§ **Exercise directions**
Without any images, write the data out exactly as it appears.
★ ★ ★ ★
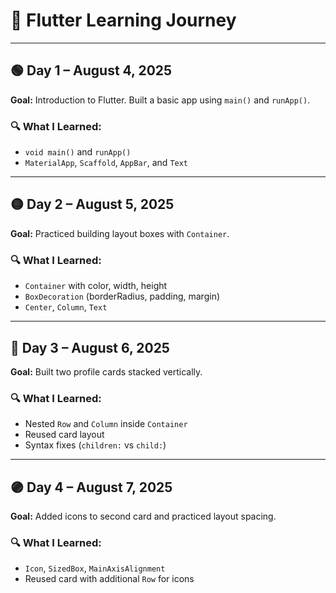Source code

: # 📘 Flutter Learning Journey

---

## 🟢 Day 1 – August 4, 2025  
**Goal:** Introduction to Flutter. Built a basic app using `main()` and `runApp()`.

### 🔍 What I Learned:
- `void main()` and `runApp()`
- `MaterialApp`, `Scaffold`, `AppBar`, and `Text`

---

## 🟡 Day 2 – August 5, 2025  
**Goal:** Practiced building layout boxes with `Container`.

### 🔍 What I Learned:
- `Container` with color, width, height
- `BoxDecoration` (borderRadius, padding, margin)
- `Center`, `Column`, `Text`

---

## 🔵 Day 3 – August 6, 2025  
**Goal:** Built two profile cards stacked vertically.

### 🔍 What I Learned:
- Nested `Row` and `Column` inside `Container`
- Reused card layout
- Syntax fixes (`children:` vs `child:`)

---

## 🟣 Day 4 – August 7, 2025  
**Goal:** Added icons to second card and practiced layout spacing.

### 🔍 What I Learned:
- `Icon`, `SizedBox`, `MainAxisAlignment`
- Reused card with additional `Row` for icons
★ ★ ★ ★
§ **Output for this task**
Source code

: # 📘 Flutter Learning Journey

---

## 🟢 Day 1 – August 4, 2025  
**Goal:** Introduction to Flutter. Built a basic app using `main()` and `runApp()`.

### 🔍 What I Learned:
- `void main()` and `runApp()`
- `MaterialApp`, `Scaffold`, `AppBar`, and `Text`

---

## 🟡 Day 2 – August 5, 2025  
**Goal:** Practiced building layout boxes with `Container`.

### 🔍 What I Learned:
- `Container` with color, width, height
- `BoxDecoration` (borderRadius, padding, margin)
- `Center`, `Column`, `Text`

---

## 🔵 Day 3 – August 6, 2025  
**Goal:** Built two profile cards stacked vertically.

### 🔍 What I Learned:
- Nested `Row` and `Column` inside `Container`
- Reused card layout
- Syntax fixes (`children:` vs `child:`)

---

## 🟣 Day 4 – August 7, 2025  
**Goal:** Added icons to second card and practiced layout spacing.

### 🔍 What I Learned:
- `Icon`, `SizedBox`, `MainAxisAlignment`
- Reused card with additional `Row` for icons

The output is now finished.